Brief: Your answer is one number, how many lines in the entries include "programa".

The records:
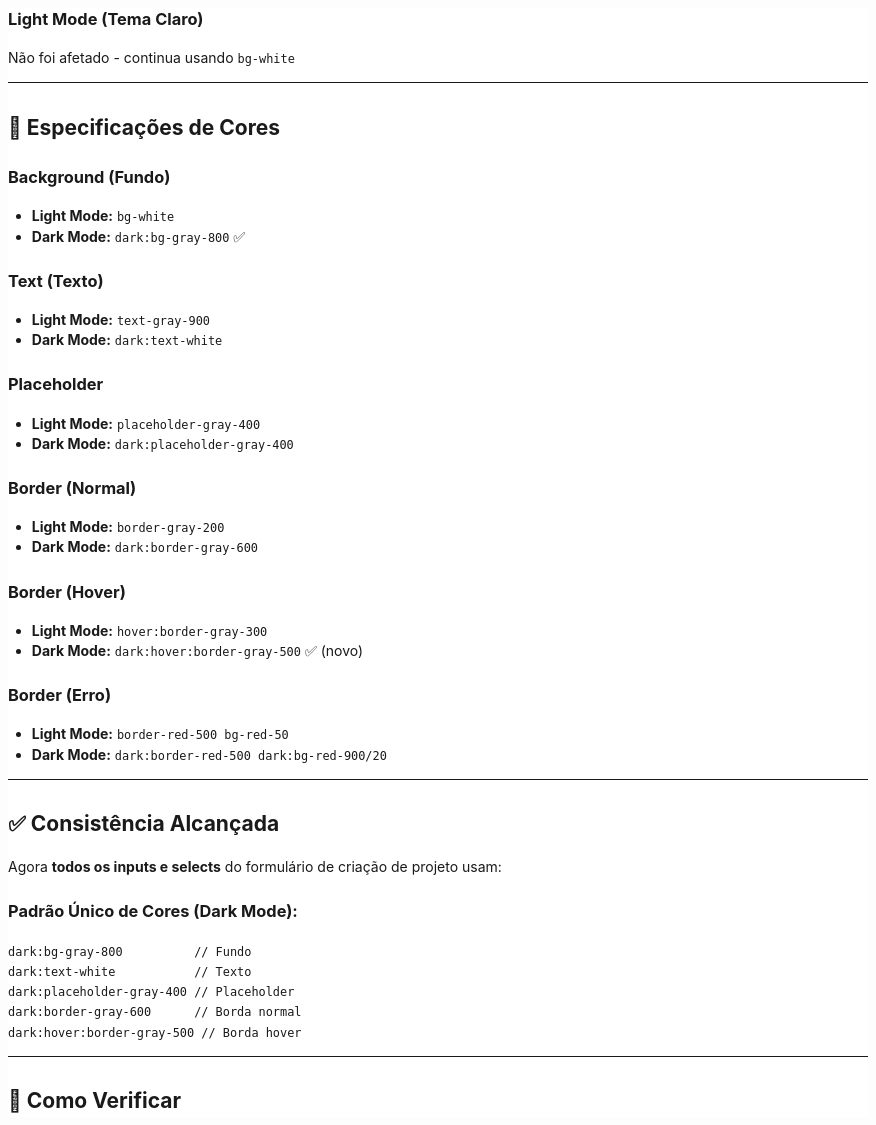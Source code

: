 ### Light Mode (Tema Claro)
Não foi afetado - continua usando `bg-white`

---

## 🎨 Especificações de Cores

### Background (Fundo)
- **Light Mode:** `bg-white`
- **Dark Mode:** `dark:bg-gray-800` ✅

### Text (Texto)
- **Light Mode:** `text-gray-900`
- **Dark Mode:** `dark:text-white`

### Placeholder
- **Light Mode:** `placeholder-gray-400`
- **Dark Mode:** `dark:placeholder-gray-400`

### Border (Normal)
- **Light Mode:** `border-gray-200`
- **Dark Mode:** `dark:border-gray-600`

### Border (Hover)
- **Light Mode:** `hover:border-gray-300`
- **Dark Mode:** `dark:hover:border-gray-500` ✅ (novo)

### Border (Erro)
- **Light Mode:** `border-red-500 bg-red-50`
- **Dark Mode:** `dark:border-red-500 dark:bg-red-900/20`

---

## ✅ Consistência Alcançada

Agora **todos os inputs e selects** do formulário de criação de projeto usam:

### Padrão Único de Cores (Dark Mode):
```tsx
dark:bg-gray-800          // Fundo
dark:text-white           // Texto
dark:placeholder-gray-400 // Placeholder
dark:border-gray-600      // Borda normal
dark:hover:border-gray-500 // Borda hover
```

---

## 🧪 Como Verificar
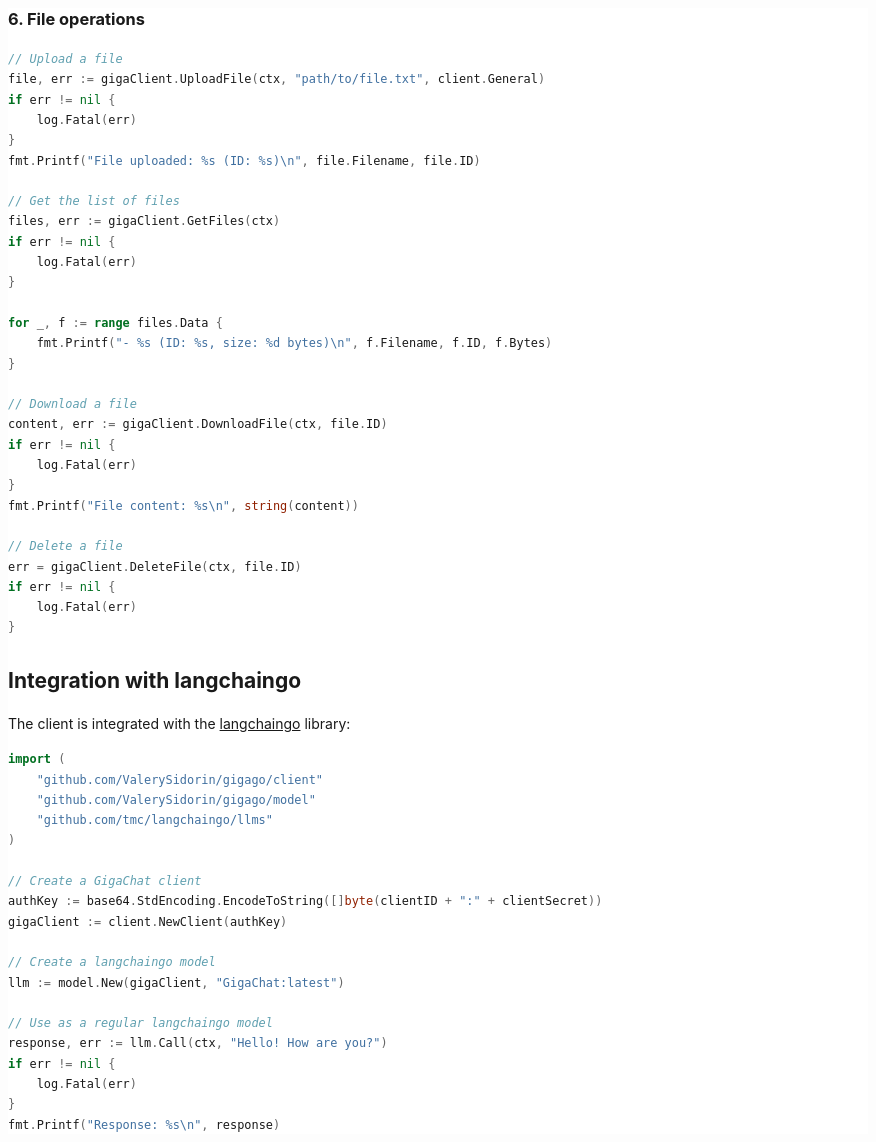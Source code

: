 ### 6. File operations

```go
// Upload a file
file, err := gigaClient.UploadFile(ctx, "path/to/file.txt", client.General)
if err != nil {
    log.Fatal(err)
}
fmt.Printf("File uploaded: %s (ID: %s)\n", file.Filename, file.ID)

// Get the list of files
files, err := gigaClient.GetFiles(ctx)
if err != nil {
    log.Fatal(err)
}

for _, f := range files.Data {
    fmt.Printf("- %s (ID: %s, size: %d bytes)\n", f.Filename, f.ID, f.Bytes)
}

// Download a file
content, err := gigaClient.DownloadFile(ctx, file.ID)
if err != nil {
    log.Fatal(err)
}
fmt.Printf("File content: %s\n", string(content))

// Delete a file
err = gigaClient.DeleteFile(ctx, file.ID)
if err != nil {
    log.Fatal(err)
}
```

## Integration with langchaingo

The client is integrated with the [langchaingo](https://github.com/tmc/langchaingo) library:

```go
import (
    "github.com/ValerySidorin/gigago/client"
    "github.com/ValerySidorin/gigago/model"
    "github.com/tmc/langchaingo/llms"
)

// Create a GigaChat client
authKey := base64.StdEncoding.EncodeToString([]byte(clientID + ":" + clientSecret))
gigaClient := client.NewClient(authKey)

// Create a langchaingo model
llm := model.New(gigaClient, "GigaChat:latest")

// Use as a regular langchaingo model
response, err := llm.Call(ctx, "Hello! How are you?")
if err != nil {
    log.Fatal(err)
}
fmt.Printf("Response: %s\n", response)
```
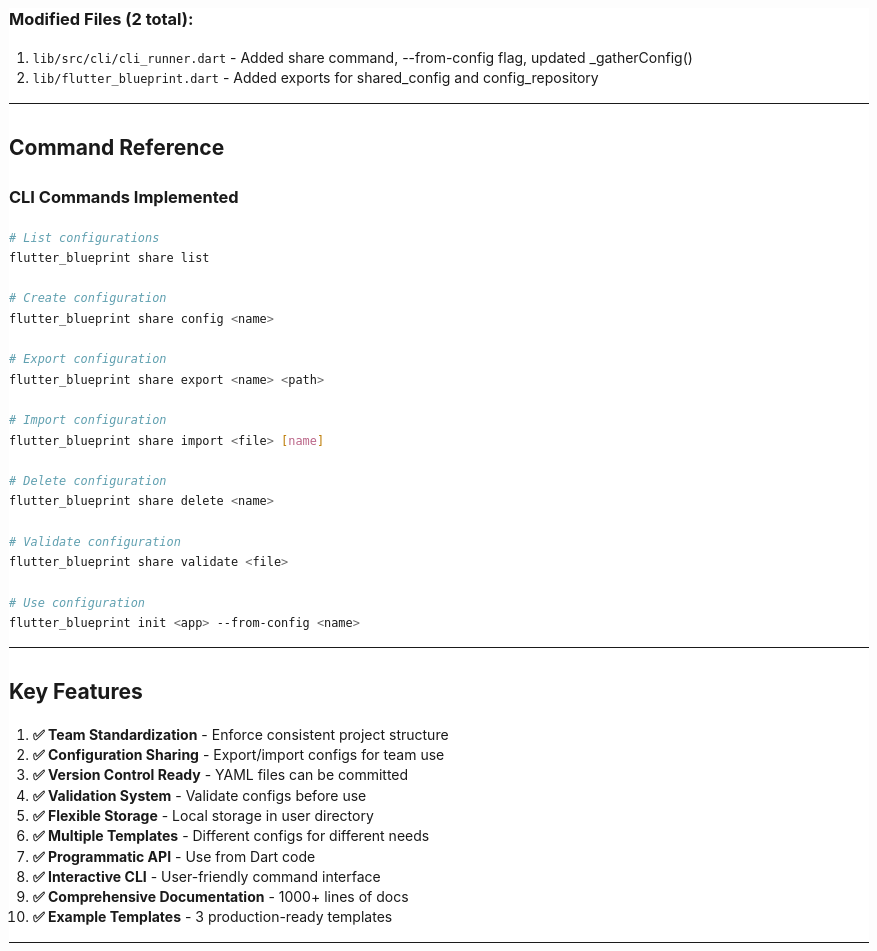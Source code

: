 ### Modified Files (2 total):

1. `lib/src/cli/cli_runner.dart` - Added share command, --from-config flag, updated \_gatherConfig()
2. `lib/flutter_blueprint.dart` - Added exports for shared_config and config_repository

---

## Command Reference

### CLI Commands Implemented

```bash
# List configurations
flutter_blueprint share list

# Create configuration
flutter_blueprint share config <name>

# Export configuration
flutter_blueprint share export <name> <path>

# Import configuration
flutter_blueprint share import <file> [name]

# Delete configuration
flutter_blueprint share delete <name>

# Validate configuration
flutter_blueprint share validate <file>

# Use configuration
flutter_blueprint init <app> --from-config <name>
```

---

## Key Features

1. **✅ Team Standardization** - Enforce consistent project structure
2. **✅ Configuration Sharing** - Export/import configs for team use
3. **✅ Version Control Ready** - YAML files can be committed
4. **✅ Validation System** - Validate configs before use
5. **✅ Flexible Storage** - Local storage in user directory
6. **✅ Multiple Templates** - Different configs for different needs
7. **✅ Programmatic API** - Use from Dart code
8. **✅ Interactive CLI** - User-friendly command interface
9. **✅ Comprehensive Documentation** - 1000+ lines of docs
10. **✅ Example Templates** - 3 production-ready templates

---

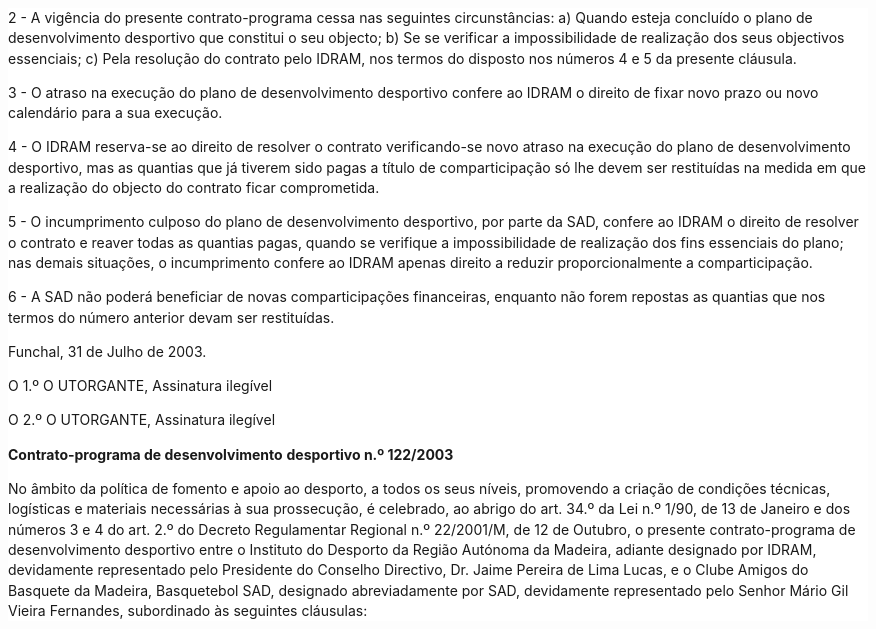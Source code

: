 
2 - A vigência do presente contrato-programa cessa nas
seguintes circunstâncias:
a) Quando esteja concluído o plano de desenvolvimento desportivo que constitui o seu
objecto;
b) Se se verificar a impossibilidade de realização dos seus objectivos essenciais;
c) Pela resolução do contrato pelo IDRAM, nos
termos do disposto nos números 4 e 5 da
presente cláusula.


3 - O atraso na execução do plano de desenvolvimento
desportivo confere ao IDRAM o direito de fixar
novo prazo ou novo calendário para a sua execução.


4 - O IDRAM reserva-se ao direito de resolver o
contrato verificando-se novo atraso na execução do
plano de desenvolvimento desportivo, mas as
quantias que já tiverem sido pagas a título de
comparticipação só lhe devem ser restituídas na
medida em que a realização do objecto do contrato
ficar comprometida.


5 - O incumprimento culposo do plano de desenvolvimento desportivo, por parte da SAD, confere ao
IDRAM o direito de resolver o contrato e reaver
todas as quantias pagas, quando se verifique a
impossibilidade de realização dos fins essenciais do
plano; nas demais situações, o incumprimento
confere ao IDRAM apenas direito a reduzir proporcionalmente a comparticipação.


6 - A SAD não poderá beneficiar de novas comparticipações financeiras, enquanto não forem repostas
as quantias que nos termos do número anterior
devam ser restituídas.


Funchal, 31 de Julho de 2003.


O 1.º O UTORGANTE, Assinatura ilegível


O 2.º O UTORGANTE, Assinatura ilegível


**Contrato-programa de desenvolvimento**
**desportivo n.º 122/2003**


No âmbito da política de fomento e apoio ao desporto, a
todos os seus níveis, promovendo a criação de condições
técnicas, logísticas e materiais necessárias à sua prossecução,
é celebrado, ao abrigo do art. 34.º da Lei n.º 1/90, de 13 de
Janeiro e dos números 3 e 4 do art. 2.º do Decreto
Regulamentar Regional n.º 22/2001/M, de 12 de Outubro, o
presente contrato-programa de desenvolvimento desportivo
entre o Instituto do Desporto da Região Autónoma da
Madeira, adiante designado por IDRAM, devidamente
representado pelo Presidente do Conselho Directivo, Dr.
Jaime Pereira de Lima Lucas, e o Clube Amigos do Basquete
da Madeira, Basquetebol SAD, designado abreviadamente
por SAD, devidamente representado pelo Senhor Mário Gil
Vieira Fernandes, subordinado às seguintes cláusulas:
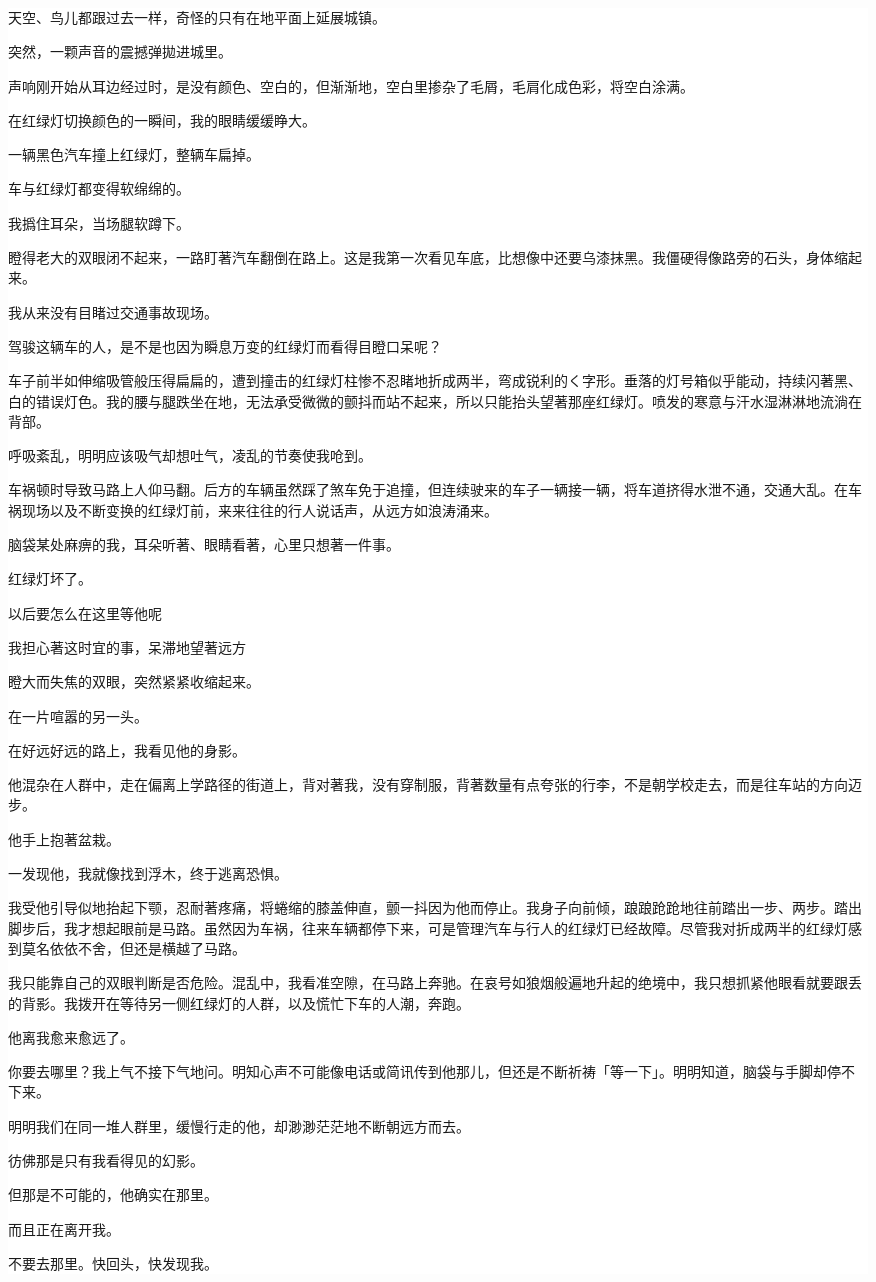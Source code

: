 天空、鸟儿都跟过去一样，奇怪的只有在地平面上延展城镇。

突然，一颗声音的震撼弹拋进城里。

声响刚开始从耳边经过时，是没有颜色、空白的，但渐渐地，空白里掺杂了毛屑，毛肩化成色彩，将空白涂满。

在红绿灯切换颜色的一瞬间，我的眼睛缓缓睁大。

一辆黑色汽车撞上红绿灯，整辆车扁掉。

车与红绿灯都变得软绵绵的。

我撝住耳朵，当场腿软蹲下。

瞪得老大的双眼闭不起来，一路盯著汽车翻倒在路上。这是我第一次看见车底，比想像中还要乌漆抹黑。我僵硬得像路旁的石头，身体缩起来。

我从来没有目睹过交通事故现场。

驾骏这辆车的人，是不是也因为瞬息万变的红绿灯而看得目瞪口呆呢？

车子前半如伸缩吸管般压得扁扁的，遭到撞击的红绿灯柱惨不忍睹地折成两半，弯成锐利的く字形。垂落的灯号箱似乎能动，持续闪著黑、白的错误灯色。我的腰与腿跌坐在地，无法承受微微的颤抖而站不起来，所以只能抬头望著那座红绿灯。喷发的寒意与汗水湿淋淋地流淌在背部。

呼吸紊乱，明明应该吸气却想吐气，凌乱的节奏使我呛到。

车祸顿时导致马路上人仰马翻。后方的车辆虽然踩了煞车免于追撞，但连续驶来的车子一辆接一辆，将车道挤得水泄不通，交通大乱。在车祸现场以及不断变换的红绿灯前，来来往往的行人说话声，从远方如浪涛涌来。

脑袋某处麻痹的我，耳朵听著、眼睛看著，心里只想著一件事。

红绿灯坏了。

以后要怎么在这里等他呢

我担心著这时宜的事，呆滞地望著远方

瞪大而失焦的双眼，突然紧紧收缩起来。

在一片喧嚣的另一头。

在好远好远的路上，我看见他的身影。

他混杂在人群中，走在偏离上学路径的街道上，背对著我，没有穿制服，背著数量有点夸张的行李，不是朝学校走去，而是往车站的方向迈步。

他手上抱著盆栽。

一发现他，我就像找到浮木，终于逃离恐惧。

我受他引导似地抬起下颚，忍耐著疼痛，将蜷缩的膝盖伸直，颤一抖因为他而停止。我身子向前倾，踉踉跄跄地往前踏出一步、两步。踏出脚步后，我才想起眼前是马路。虽然因为车祸，往来车辆都停下来，可是管理汽车与行人的红绿灯已经故障。尽管我对折成两半的红绿灯感到莫名依依不舍，但还是横越了马路。

我只能靠自己的双眼判断是否危险。混乱中，我看准空隙，在马路上奔驰。在哀号如狼烟般遍地升起的绝境中，我只想抓紧他眼看就要跟丢的背影。我拨开在等待另一侧红绿灯的人群，以及慌忙下车的人潮，奔跑。

他离我愈来愈远了。

你要去哪里？我上气不接下气地问。明知心声不可能像电话或简讯传到他那儿，但还是不断祈祷「等一下」。明明知道，脑袋与手脚却停不下来。

明明我们在同一堆人群里，缓慢行走的他，却渺渺茫茫地不断朝远方而去。

彷佛那是只有我看得见的幻影。

但那是不可能的，他确实在那里。

而且正在离开我。

不要去那里。快回头，快发现我。
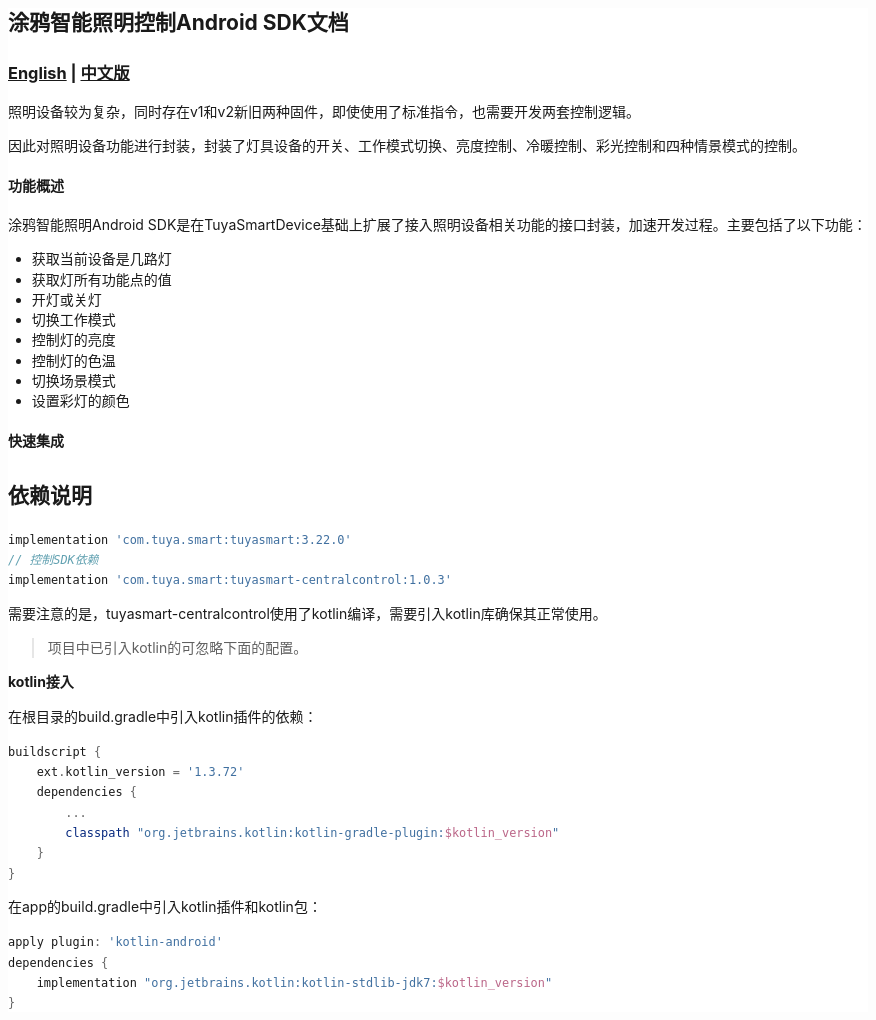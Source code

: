 ## 涂鸦智能照明控制Android SDK文档

### **[English]([README.md](https://github.com/tuya/tuyasmart-lighting-android-sdk/blob/master/README.md)) | [中文版]([README_cn.md](https://github.com/tuya/tuyasmart-lighting-android-sdk/blob/master/README_cn.md))**

照明设备较为复杂，同时存在v1和v2新旧两种固件，即使使用了标准指令，也需要开发两套控制逻辑。

因此对照明设备功能进行封装，封装了灯具设备的开关、工作模式切换、亮度控制、冷暖控制、彩光控制和四种情景模式的控制。

#### 功能概述

涂鸦智能照明Android SDK是在TuyaSmartDevice基础上扩展了接入照明设备相关功能的接口封装，加速开发过程。主要包括了以下功能：

* 获取当前设备是几路灯
* 获取灯所有功能点的值
* 开灯或关灯
* 切换工作模式
* 控制灯的亮度
* 控制灯的色温
* 切换场景模式
* 设置彩灯的颜色

#### 快速集成

## 依赖说明

```groovy
implementation 'com.tuya.smart:tuyasmart:3.22.0'
// 控制SDK依赖
implementation 'com.tuya.smart:tuyasmart-centralcontrol:1.0.3'
```

需要注意的是，tuyasmart-centralcontrol使用了kotlin编译，需要引入kotlin库确保其正常使用。

> 项目中已引入kotlin的可忽略下面的配置。

**kotlin接入**

在根目录的build.gradle中引入kotlin插件的依赖：

```groovy
buildscript {
    ext.kotlin_version = '1.3.72'
    dependencies {
    	...
        classpath "org.jetbrains.kotlin:kotlin-gradle-plugin:$kotlin_version"
    }
}
```

在app的build.gradle中引入kotlin插件和kotlin包：

```groovy
apply plugin: 'kotlin-android'
dependencies {
	implementation "org.jetbrains.kotlin:kotlin-stdlib-jdk7:$kotlin_version"
}
```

Completed exercise: 3